§ WHAT TO DO
In full and without alteration, write out the records.

§ SUPPLIED INFORMATION
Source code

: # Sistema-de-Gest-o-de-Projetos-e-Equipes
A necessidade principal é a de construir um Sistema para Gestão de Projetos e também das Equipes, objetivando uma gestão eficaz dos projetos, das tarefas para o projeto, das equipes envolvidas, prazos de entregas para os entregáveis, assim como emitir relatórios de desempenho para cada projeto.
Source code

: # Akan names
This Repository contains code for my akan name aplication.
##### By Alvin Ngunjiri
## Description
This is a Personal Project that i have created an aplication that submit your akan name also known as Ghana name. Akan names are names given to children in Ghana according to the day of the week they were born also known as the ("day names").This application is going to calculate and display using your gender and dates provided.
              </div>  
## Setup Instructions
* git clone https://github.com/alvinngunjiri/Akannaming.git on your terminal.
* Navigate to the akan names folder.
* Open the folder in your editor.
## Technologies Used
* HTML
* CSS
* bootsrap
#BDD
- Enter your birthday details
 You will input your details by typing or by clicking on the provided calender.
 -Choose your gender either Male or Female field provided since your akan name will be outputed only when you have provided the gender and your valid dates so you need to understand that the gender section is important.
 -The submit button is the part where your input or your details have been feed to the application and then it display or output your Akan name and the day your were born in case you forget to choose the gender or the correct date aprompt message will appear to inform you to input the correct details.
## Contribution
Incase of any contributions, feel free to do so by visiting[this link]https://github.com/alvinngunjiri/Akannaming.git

§ ANSWER BELOW
Source code

: # Sistema-de-Gest-o-de-Projetos-e-Equipes
A necessidade principal é a de construir um Sistema para Gestão de Projetos e também das Equipes, objetivando uma gestão eficaz dos projetos, das tarefas para o projeto, das equipes envolvidas, prazos de entregas para os entregáveis, assim como emitir relatórios de desempenho para cada projeto.
Source code

: # Akan names
This Repository contains code for my akan name aplication.
##### By Alvin Ngunjiri
## Description
This is a Personal Project that i have created an aplication that submit your akan name also known as Ghana name. Akan names are names given to children in Ghana according to the day of the week they were born also known as the ("day names").This application is going to calculate and display using your gender and dates provided.
              </div>  
## Setup Instructions
* git clone https://github.com/alvinngunjiri/Akannaming.git on your terminal.
* Navigate to the akan names folder.
* Open the folder in your editor.
## Technologies Used
* HTML
* CSS
* bootsrap
#BDD
- Enter your birthday details
 You will input your details by typing or by clicking on the provided calender.
 -Choose your gender either Male or Female field provided since your akan name will be outputed only when you have provided the gender and your valid dates so you need to understand that the gender section is important.
 -The submit button is the part where your input or your details have been feed to the application and then it display or output your Akan name and the day your were born in case you forget to choose the gender or the correct date aprompt message will appear to inform you to input the correct details.
## Contribution
Incase of any contributions, feel free to do so by visiting[this link]https://github.com/alvinngunjiri/Akannaming.git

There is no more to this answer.